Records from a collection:

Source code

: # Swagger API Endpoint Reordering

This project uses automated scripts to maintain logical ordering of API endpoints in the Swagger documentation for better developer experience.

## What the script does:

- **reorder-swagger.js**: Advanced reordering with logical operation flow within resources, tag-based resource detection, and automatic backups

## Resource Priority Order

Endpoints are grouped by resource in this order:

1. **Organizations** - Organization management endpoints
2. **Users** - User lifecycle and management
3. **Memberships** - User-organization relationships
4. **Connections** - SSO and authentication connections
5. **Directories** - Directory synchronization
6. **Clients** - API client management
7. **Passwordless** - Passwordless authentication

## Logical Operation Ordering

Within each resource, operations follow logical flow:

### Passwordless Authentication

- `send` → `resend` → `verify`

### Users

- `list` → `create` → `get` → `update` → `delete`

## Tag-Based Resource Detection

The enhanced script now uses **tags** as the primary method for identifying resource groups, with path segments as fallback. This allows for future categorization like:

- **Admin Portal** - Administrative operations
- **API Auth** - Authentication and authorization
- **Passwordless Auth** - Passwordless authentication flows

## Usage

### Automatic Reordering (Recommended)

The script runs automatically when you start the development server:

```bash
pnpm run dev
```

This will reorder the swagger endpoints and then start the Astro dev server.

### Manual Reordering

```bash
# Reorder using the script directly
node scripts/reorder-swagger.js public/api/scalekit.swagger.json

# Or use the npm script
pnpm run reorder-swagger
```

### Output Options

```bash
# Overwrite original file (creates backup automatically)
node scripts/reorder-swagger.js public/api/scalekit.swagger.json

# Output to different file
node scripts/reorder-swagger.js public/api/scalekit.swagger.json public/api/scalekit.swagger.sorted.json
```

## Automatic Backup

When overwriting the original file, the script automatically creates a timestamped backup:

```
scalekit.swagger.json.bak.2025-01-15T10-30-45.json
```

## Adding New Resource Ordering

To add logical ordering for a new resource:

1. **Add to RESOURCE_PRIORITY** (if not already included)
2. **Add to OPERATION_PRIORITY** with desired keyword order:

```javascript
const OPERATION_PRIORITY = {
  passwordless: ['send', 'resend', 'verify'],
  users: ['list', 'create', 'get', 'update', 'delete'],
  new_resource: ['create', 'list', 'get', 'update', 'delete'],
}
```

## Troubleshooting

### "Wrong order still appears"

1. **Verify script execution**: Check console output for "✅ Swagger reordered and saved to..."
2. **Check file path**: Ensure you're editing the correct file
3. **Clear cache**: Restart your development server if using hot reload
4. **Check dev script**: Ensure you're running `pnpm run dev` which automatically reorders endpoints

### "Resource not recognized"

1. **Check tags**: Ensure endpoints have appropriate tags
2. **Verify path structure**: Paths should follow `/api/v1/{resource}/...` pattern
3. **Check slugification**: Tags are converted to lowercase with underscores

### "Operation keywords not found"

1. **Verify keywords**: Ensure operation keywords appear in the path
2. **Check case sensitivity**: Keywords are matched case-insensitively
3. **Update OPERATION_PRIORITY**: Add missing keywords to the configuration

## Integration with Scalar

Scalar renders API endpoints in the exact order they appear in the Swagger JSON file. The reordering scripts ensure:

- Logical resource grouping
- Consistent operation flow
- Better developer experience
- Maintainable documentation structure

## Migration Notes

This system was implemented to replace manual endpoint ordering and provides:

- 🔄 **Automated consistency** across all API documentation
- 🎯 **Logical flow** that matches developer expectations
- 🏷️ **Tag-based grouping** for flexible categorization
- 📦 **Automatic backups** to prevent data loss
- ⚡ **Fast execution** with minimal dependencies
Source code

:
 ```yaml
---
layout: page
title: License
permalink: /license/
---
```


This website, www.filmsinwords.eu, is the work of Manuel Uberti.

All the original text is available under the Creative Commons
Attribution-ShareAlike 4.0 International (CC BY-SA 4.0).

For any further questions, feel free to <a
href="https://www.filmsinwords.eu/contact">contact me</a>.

▶ [TASK BRIEF]: Among the records above, find each line holding "pnpm" and list it.

▶ [TASK RESULT]:
pnpm run dev
pnpm run reorder-swagger
4. **Check dev script**: Ensure you're running `pnpm run dev` which automatically reorders endpoints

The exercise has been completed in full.